▶ [Material shown]
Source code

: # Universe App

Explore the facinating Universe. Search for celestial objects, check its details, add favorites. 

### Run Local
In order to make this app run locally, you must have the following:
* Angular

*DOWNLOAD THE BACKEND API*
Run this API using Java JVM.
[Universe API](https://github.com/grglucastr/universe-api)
...
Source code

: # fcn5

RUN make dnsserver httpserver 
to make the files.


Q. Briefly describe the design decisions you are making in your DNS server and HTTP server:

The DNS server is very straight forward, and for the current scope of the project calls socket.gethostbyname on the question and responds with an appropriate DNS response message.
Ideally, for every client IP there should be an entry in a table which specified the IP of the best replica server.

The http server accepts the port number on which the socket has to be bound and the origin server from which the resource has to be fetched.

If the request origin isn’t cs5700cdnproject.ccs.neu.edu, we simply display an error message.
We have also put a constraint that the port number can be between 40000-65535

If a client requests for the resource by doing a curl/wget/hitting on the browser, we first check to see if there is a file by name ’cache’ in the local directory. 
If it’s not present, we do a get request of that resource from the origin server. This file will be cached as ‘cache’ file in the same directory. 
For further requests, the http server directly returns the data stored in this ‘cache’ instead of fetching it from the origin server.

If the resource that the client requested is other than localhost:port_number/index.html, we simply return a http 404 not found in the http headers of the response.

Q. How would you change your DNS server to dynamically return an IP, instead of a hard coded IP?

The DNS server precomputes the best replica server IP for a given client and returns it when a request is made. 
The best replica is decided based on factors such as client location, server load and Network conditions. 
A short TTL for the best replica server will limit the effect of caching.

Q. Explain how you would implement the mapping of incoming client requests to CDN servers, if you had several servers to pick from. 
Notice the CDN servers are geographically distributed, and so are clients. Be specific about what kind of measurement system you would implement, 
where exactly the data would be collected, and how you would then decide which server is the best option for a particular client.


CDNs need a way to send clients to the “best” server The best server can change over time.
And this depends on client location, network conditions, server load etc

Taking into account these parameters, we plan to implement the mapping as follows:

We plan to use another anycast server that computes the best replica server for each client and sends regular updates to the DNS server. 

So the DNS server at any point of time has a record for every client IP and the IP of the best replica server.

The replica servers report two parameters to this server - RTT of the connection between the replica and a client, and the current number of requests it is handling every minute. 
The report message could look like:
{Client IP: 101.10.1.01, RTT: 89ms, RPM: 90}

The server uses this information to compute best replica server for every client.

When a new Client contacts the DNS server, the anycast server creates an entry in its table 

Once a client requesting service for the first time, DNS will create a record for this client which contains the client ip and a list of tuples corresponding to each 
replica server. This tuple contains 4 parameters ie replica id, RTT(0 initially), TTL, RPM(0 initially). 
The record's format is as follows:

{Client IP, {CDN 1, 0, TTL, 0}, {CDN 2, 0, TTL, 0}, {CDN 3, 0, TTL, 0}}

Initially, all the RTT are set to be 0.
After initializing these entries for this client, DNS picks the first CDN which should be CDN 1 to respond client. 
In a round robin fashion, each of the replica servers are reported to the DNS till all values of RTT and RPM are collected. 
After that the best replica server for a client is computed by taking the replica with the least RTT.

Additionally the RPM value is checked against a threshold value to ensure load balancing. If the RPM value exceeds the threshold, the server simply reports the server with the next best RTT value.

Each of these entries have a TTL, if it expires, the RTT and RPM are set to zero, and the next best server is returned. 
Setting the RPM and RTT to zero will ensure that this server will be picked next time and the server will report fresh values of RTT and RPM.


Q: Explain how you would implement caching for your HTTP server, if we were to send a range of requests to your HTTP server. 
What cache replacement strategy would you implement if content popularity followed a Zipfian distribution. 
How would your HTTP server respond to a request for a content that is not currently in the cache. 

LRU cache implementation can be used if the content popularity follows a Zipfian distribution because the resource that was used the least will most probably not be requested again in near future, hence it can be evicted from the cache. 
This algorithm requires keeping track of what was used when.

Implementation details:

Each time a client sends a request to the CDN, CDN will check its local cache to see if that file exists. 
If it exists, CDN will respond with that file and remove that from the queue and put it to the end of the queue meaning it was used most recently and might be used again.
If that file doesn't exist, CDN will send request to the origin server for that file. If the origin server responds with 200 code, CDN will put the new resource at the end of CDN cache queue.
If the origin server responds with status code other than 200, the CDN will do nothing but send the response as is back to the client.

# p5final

▶ [Required action]
Scan the material above for lines holding "than" and copy each of them.

▶ [Exercise result]
If the resource that the client requested is other than localhost:port_number/index.html, we simply return a http 404 not found in the http headers of the response.
If the origin server responds with status code other than 200, the CDN will do nothing but send the response as is back to the client.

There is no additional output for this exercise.